Un'ulteriore riflessione doverosa è quella che riguarda il primo decreto attuativo della legge Calderoli, ovvero il D.lgs. 85/2010 sul federalismo demaniale, secondo il quale lo stato creerà un elenco di beni demaniali da trasferire agli enti locali imponendo agli stessi l’obbligo di mantenimento e valorizzazione di tali beni, cercando di attuare una distribuzione geograficamente proporzionale tra entità del bene e capacità dell’ente locale. In quest’ottica, le Regioni meridionali potrebbero risultare in prima battuta svantaggiate rispetto a quelle del Nord, i cui bilanci sono notoriamente più virtuosi, ma c’è un corollario a questa disposizione secondo cui l’ente potrà alienare i beni demaniali ricevuti dallo Stato e utilizzare il ricavato per coprire eventuali dissesti finanziari ove esistenti e dove non, reinvestire le somme in progetti di sviluppo. Ciò cambia radicalmente la prospettiva, ponendo questi trasferimenti come occasione di rilancio per le nostre Regioni.

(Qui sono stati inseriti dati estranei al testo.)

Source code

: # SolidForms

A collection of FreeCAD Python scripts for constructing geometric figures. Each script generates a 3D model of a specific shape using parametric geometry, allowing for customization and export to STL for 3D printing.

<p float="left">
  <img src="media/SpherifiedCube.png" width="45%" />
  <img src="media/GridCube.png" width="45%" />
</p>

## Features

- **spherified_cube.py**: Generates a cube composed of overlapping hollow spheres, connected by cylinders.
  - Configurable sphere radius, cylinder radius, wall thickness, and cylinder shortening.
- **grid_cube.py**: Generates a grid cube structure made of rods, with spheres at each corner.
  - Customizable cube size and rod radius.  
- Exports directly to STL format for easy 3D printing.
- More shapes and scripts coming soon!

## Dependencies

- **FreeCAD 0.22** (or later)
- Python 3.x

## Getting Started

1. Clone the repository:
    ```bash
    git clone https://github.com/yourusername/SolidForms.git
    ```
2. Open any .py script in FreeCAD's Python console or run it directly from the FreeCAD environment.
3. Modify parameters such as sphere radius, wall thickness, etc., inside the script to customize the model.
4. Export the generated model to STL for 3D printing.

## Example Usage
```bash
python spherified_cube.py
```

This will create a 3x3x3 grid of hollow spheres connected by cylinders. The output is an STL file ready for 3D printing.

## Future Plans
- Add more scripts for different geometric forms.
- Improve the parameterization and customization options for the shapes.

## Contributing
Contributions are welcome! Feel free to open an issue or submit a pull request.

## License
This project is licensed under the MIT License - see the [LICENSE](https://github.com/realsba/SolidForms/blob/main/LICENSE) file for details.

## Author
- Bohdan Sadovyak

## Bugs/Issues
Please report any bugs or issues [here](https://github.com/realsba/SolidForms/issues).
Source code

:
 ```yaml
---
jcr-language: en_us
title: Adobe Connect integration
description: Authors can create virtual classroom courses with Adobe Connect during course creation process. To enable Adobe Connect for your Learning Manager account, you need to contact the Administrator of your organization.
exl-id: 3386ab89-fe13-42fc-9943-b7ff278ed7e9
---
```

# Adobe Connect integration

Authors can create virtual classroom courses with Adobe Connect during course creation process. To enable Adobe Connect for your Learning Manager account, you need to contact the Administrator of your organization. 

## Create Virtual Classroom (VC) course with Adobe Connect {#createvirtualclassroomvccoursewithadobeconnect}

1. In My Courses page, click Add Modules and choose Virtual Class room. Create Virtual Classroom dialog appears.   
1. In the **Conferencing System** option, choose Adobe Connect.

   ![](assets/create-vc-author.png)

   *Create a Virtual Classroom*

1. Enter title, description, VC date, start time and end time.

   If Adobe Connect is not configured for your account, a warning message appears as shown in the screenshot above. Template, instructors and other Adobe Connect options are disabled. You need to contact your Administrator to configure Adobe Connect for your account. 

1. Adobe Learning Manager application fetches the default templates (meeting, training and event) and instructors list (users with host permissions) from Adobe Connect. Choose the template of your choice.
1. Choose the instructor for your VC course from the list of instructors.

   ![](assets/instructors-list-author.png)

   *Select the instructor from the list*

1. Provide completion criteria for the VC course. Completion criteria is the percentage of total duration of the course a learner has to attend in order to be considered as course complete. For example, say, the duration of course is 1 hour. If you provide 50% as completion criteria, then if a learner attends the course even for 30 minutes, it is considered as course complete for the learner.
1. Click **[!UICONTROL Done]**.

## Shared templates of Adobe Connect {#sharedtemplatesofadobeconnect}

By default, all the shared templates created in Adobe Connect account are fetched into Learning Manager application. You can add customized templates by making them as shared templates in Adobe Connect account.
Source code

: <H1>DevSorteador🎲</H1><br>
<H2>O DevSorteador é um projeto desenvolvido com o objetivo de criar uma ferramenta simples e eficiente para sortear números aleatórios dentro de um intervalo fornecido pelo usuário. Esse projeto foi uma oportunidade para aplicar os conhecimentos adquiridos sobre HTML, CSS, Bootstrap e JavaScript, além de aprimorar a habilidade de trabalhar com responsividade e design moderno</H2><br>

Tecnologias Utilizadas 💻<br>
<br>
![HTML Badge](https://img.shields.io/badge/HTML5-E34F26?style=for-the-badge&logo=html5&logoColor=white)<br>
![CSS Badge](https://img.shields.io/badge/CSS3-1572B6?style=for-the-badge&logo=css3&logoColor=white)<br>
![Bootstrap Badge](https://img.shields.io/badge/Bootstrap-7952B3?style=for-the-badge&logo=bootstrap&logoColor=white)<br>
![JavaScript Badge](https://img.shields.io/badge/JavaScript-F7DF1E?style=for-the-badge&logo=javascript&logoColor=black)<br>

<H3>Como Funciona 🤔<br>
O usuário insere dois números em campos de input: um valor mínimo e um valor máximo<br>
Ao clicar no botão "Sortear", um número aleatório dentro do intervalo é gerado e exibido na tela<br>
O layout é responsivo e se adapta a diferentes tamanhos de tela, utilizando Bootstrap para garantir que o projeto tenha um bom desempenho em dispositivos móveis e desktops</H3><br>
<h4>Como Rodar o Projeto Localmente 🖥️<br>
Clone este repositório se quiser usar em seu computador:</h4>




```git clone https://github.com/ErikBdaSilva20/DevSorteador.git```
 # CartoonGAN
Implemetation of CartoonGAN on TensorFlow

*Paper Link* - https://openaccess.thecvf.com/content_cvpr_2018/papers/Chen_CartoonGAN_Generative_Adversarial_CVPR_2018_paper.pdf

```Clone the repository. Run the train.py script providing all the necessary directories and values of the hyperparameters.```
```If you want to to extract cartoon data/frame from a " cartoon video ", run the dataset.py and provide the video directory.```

A chi ancora si ostina a proporre un centralismo utopico, obsoleto e di opposizione, che non tiene conto né della realtà comunitaria e nazionale né dell'accresciuto protagonismo delle Regioni in virtù del IX comma dell’art 117 cost. e delle loro peculiarità, bisognerebbe ricordare che c’era un uomo di nome Carlo Cattaneo che, già nell’Ottocento , credeva che un federalismo economico responsabile e un municipalismo cooperativo interscambista di beni e servizi, nell’ottica della repubblica una e indivisibile, sarebbero stati la soluzione a molti problemi del nostro Paese.